Interesting article. I ran the same exercise for Napier's four years at Louisiana. If you were the AD at UF, what - if anything - would you have made of this? Percentage of 1-score games: 28.8% (15 of 52). Would have been 4th on the list, just behind Urban Meyer. Winning percentage in 1-score games: 80.0% (12-3, including an astounding 6-0 in 2021). Would have easily been tops on the list. The next highest was 71%, by Gene Stallings. Winning percentage in all other games: 64.9% (24-13). Would have been the third lowest on the list, ahead of only Mike Dubose and Gene Chizik.
Lucky for us, we don’t have to worry about such things, nor do we have to entertain such hypotheticals. We can just try to support who we have and let the folks who actually make those decisions make them.
A 4-5 win season will sink the gator brand far more than $6m a year. Losing superstar talent and the negative recruiting by other schools against us with another non bowl year will also force our hand. His contract per year is a pittance compared to the vaporization of our brand per year. Lord knows we all want him to succeed but this season better be a big improvement.
With the amount of money being thrown around out there, nothing would surprise me. Did you see the check TAMU just cut?
I think he's on the hot seat. If the season didn't do that, signing day and the transfers did. That said, I don't think he needs to win 8 games or anything next year to keep his job.

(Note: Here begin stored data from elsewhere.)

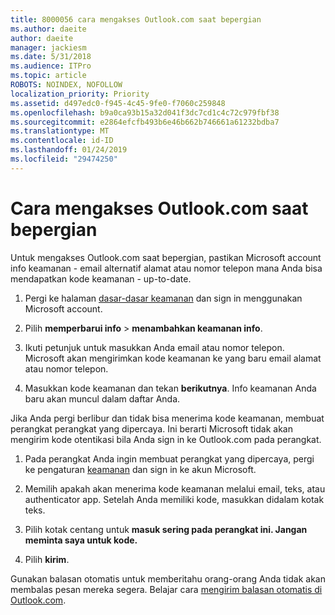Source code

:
 ```yaml
---
title: 8000056 cara mengakses Outlook.com saat bepergian
ms.author: daeite
author: daeite
manager: jackiesm
ms.date: 5/31/2018
ms.audience: ITPro
ms.topic: article
ROBOTS: NOINDEX, NOFOLLOW
localization_priority: Priority
ms.assetid: d497edc0-f945-4c45-9fe0-f7060c259848
ms.openlocfilehash: b9a0ca93b15a32d041f3dc7cd1c4c72c979fbf38
ms.sourcegitcommit: e2864efcfb493b6e46b662b746661a61232bdba7
ms.translationtype: MT
ms.contentlocale: id-ID
ms.lasthandoff: 01/24/2019
ms.locfileid: "29474250"
---
```

# <a name="how-to-access-outlookcom-while-traveling"></a>Cara mengakses Outlook.com saat bepergian

Untuk mengakses Outlook.com saat bepergian, pastikan Microsoft account info keamanan - email alternatif alamat atau nomor telepon mana Anda bisa mendapatkan kode keamanan - up-to-date.
  
1. Pergi ke halaman [dasar-dasar keamanan](https://go.microsoft.com/fwlink/p/?linkid=842325) dan sign in menggunakan Microsoft account. 
    
2. Pilih **memperbarui info** \> **menambahkan keamanan info**. 
    
3. Ikuti petunjuk untuk masukkan Anda email atau nomor telepon. Microsoft akan mengirimkan kode keamanan ke yang baru email alamat atau nomor telepon.
    
4. Masukkan kode keamanan dan tekan **berikutnya**. Info keamanan Anda baru akan muncul dalam daftar Anda. 
    
Jika Anda pergi berlibur dan tidak bisa menerima kode keamanan, membuat perangkat perangkat yang dipercaya. Ini berarti Microsoft tidak akan mengirim kode otentikasi bila Anda sign in ke Outlook.com pada perangkat.
  
1. Pada perangkat Anda ingin membuat perangkat yang dipercaya, pergi ke pengaturan [keamanan](https://go.microsoft.com/fwlink/p/?linkid=2002000&amp;clcid=0x409) dan sign in ke akun Microsoft. 
    
2. Memilih apakah akan menerima kode keamanan melalui email, teks, atau authenticator app. Setelah Anda memiliki kode, masukkan didalam kotak teks.
    
3. Pilih kotak centang untuk **masuk sering pada perangkat ini. Jangan meminta saya untuk kode.**
    
4. Pilih **kirim**. 
    
Gunakan balasan otomatis untuk memberitahu orang-orang Anda tidak akan membalas pesan mereka segera. Belajar cara [mengirim balasan otomatis di Outlook.com](https://go.microsoft.com/fwlink/p/?linkid=2002100&amp;clcid=0x409).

But he needs to have something to show for the 3 years he's been here at that point.
This is exactly why I don't understand the Stricklin heat at least with respect to football. Both Mullen and Napier looked like great hires at the time they were made and jury's still out on Napier. Hiring a great head coach has a pretty low rate of success, and that number only goes down the worse shape your program is in. All you can do is try and forecast based on past success. But past success by no means guarantees future success.
I have always voiced support for BN. But I have never shied away from his shortcomings. He does not have to be perfect. That said. No elite coach can have the kind of repeated coaching gaffes that BN has exhibited. His upside just does not overcome them. If he does not hire an offensive coordinator he is toast. The University of Florida deserves an elite coach.

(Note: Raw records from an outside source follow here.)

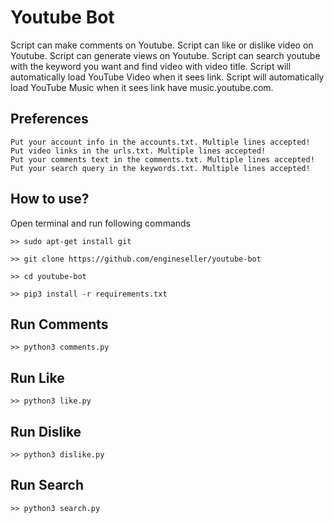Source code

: # Youtube Bot
Script can make comments on Youtube.
Script can like or dislike video on Youtube.
Script can generate views on Youtube.
Script can search youtube with the keyword you want and find video with video title.
Script will automatically load YouTube Video when it sees link.
Script will automatically load YouTube Music when it sees link have music.youtube.com.

## Preferences
```
Put your account info in the accounts.txt. Multiple lines accepted!
Put video links in the urls.txt. Multiple lines accepted!
Put your comments text in the comments.txt. Multiple lines accepted!
Put your search query in the keywords.txt. Multiple lines accepted!
```

## How to use?
Open terminal and run following commands
```
>> sudo apt-get install git
```
```
>> git clone https://github.com/engineseller/youtube-bot
```
```
>> cd youtube-bot
```
```
>> pip3 install -r requirements.txt
```

## Run Comments
```
>> python3 comments.py
```

## Run Like
```
>> python3 like.py
```

## Run Dislike
```
>> python3 dislike.py
```

## Run Search
```
>> python3 search.py
```
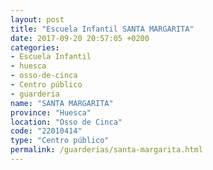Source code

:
 ```yaml
---
layout: post
title: "Escuela Infantil SANTA MARGARITA"
date: 2017-09-20 20:57:05 +0200
categories:
- Escuela Infantil
- huesca
- osso-de-cinca
- Centro público
- guarderia
name: "SANTA MARGARITA"
province: "Huesca"
location: "Osso de Cinca"
code: "22010414"
type: "Centro público"
permalink: /guarderias/santa-margarita.html
---
```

I took away something completely different: 1) CBN's UL teams played a relatively high number of close games, which indicates a conservative offense, 2) his UL teams won an unsustainably high percentage of those games in 2021, which would indicate 2021's record was probably 2-4 wins better one should reasonably expect, year to year, (although, in fairness, one might also conclude that it indicated he was really good at the critical decisions in close games which gave his team an advantage), and 3) their W-L percentage (65%) in games decided by more than one score was probably more indicative of what one should expect from his teams. As you say, it is difficult to forecast. But, there was enough there to give pause, especially in respect to the amount of compensation he was given.

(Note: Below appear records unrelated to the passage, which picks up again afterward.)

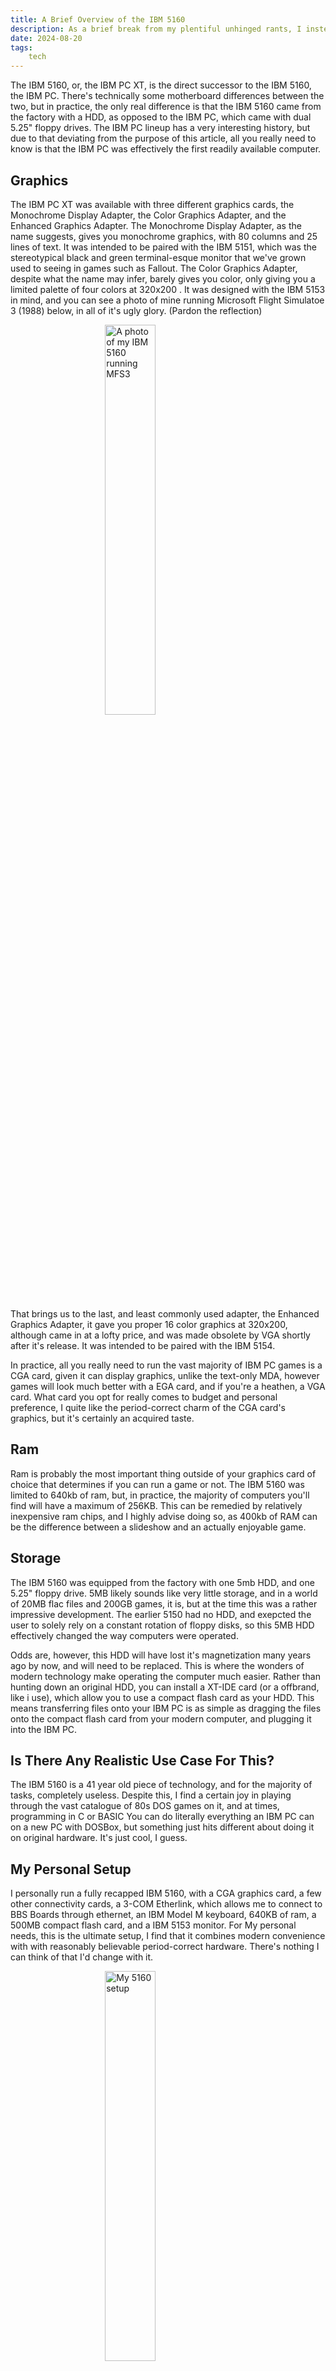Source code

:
 ```yaml
---
title: A Brief Overview of the IBM 5160
description: As a brief break from my plentiful unhinged rants, I instead present a rant about my favorite piece of technology, the IBM 5160. It's useless in the modern era, but man is it cool, and I've been tinkering with one long enough that I owe it an article. I can't really think of any other ways to market this article.. read it if you like scrap metal, I guess.
date: 2024-08-20
tags: 
    tech
---
```


The IBM 5160, or, the IBM PC XT, is the direct successor to the IBM 5160, the IBM PC. There's technically some motherboard differences between the two, but in practice, the only real difference is that the IBM 5160 came from the factory with a HDD, as opposed to the IBM PC, which came with dual 5.25" floppy drives. The IBM PC lineup has a very interesting history, but due to that deviating from the purpose of this article, all you really need to know is that the IBM PC was effectively the first readily available computer.

## Graphics

The IBM PC XT was available with three different graphics cards, the Monochrome Display Adapter, the Color Graphics Adapter, and the Enhanced Graphics Adapter. The Monochrome Display Adapter, as the name suggests, gives you monochrome graphics, with 80 columns and 25 lines of text. It was intended to be paired with the IBM 5151, which was the stereotypical black and green terminal-esque monitor that we've grown used to seeing in games such as Fallout. The Color Graphics Adapter, despite what the name may infer, barely gives you color, only giving you a limited palette of four colors at 320x200 . It was designed with the IBM 5153 in mind, and you can see a photo of mine running Microsoft Flight Simulatoe 3 (1988) below, in all of it's ugly glory. (Pardon the reflection)

<img src="/img/fs3closeup.jpg" alt="A photo of my IBM 5160 running MFS3 "  height=40% style="display: block; margin: 0 auto"/>

That brings us to the last, and least commonly used adapter, the Enhanced Graphics Adapter, it gave you proper 16 color graphics at 320x200, although came in at a lofty price, and was made obsolete by VGA shortly after it's release. It was intended to be paired with the IBM 5154.

In practice, all you really need to run the vast majority of IBM PC games is a CGA card, given it can display graphics, unlike the text-only MDA, however games will look much better with a EGA card, and if you're a heathen, a VGA card. What card you opt for really comes to budget and personal preference, I quite like the period-correct charm of the CGA card's graphics, but it's certainly an acquired taste.

## Ram

Ram is probably the most important thing outside of your graphics card of choice that determines if you can run a game or not. The IBM 5160 was limited to 640kb of ram, but, in practice, the majority of computers you'll find will have a maximum of 256KB. This can be remedied by relatively inexpensive ram chips, and I highly advise doing so, as 400kb of RAM can be the difference between a slideshow and an actually enjoyable game.

## Storage

The IBM 5160 was equipped from the factory with one 5mb HDD, and one 5.25" floppy drive. 5MB likely sounds like very little storage, and in a world of 20MB flac files and 200GB games, it is, but at the time this was a rather impressive development. The earlier 5150 had no HDD, and exepcted the user to solely rely on a constant rotation of floppy disks, so this 5MB HDD effectively changed the way computers were operated.

Odds are, however, this HDD will have lost it's magnetization many years ago by now, and will need to be replaced. This is where the wonders of modern technology make operating the computer much easier. Rather than hunting down an original HDD, you can install a XT-IDE card (or a offbrand, like i use), which allow you to use a compact flash card as your HDD. This means transferring files onto your IBM PC is as simple as dragging the files onto the compact flash card from your modern computer, and plugging it into the IBM PC.

## Is There Any Realistic Use Case For This?

The IBM 5160 is a 41 year old piece of technology, and for the majority of tasks, completely useless. Despite this, I find a certain joy in playing through the vast catalogue of 80s DOS games on it, and at times, programming in C or BASIC You can do literally everything an IBM PC can on a new PC with DOSBox, but something just hits different about doing it on original hardware. It's just cool, I guess.

## My Personal Setup

I personally run a fully recapped IBM 5160, with a CGA graphics card, a few other connectivity cards, a 3-COM Etherlink, which allows me to connect to BBS Boards through ethernet, an IBM Model M keyboard, 640KB of ram, a 500MB compact flash card, and a IBM 5153 monitor. For My personal needs, this is the ultimate setup, I find that it combines modern convenience with with reasonably believable period-correct hardware. There's nothing I can think of that I'd change with it.

<img src="/img/5160setup82024.png" alt="My 5160 setup"  height=40% style="display: block; margin: 0 auto"/>

## Conclusion

This was a lot different than my previous articles, and I hope to publish more semi-constructive works about things I find interesting. If you have questions about the IBM PC lineup for some reason, feel free to ask me, I like to think of myself as semi-knowledgeable about them. TM out.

1) I don't see why you're getting that. He played in less close games than LSU Saban. 2) That's a fair point, but you can only hold "winning close games" against somebody so much. But I am a big believer in the mantra: "good coaches win close games, but great coaches don't have close games." 3) I'll take your word for that number, but I think you need to take this with the context of his record in his seasons there. He never lost more than one game in a season after year 1. To be fair, that also jogs the numbers in the "close games" department. But there was a lot to like about Billy Napier at Louisiana. He turned a bad program around fairly quickly, he recruited greatly for both his school and his conference, he won close games, and he had less close games than Saban while he was at LSU. If all you knew about him was those things, you'd think he had national championship potential.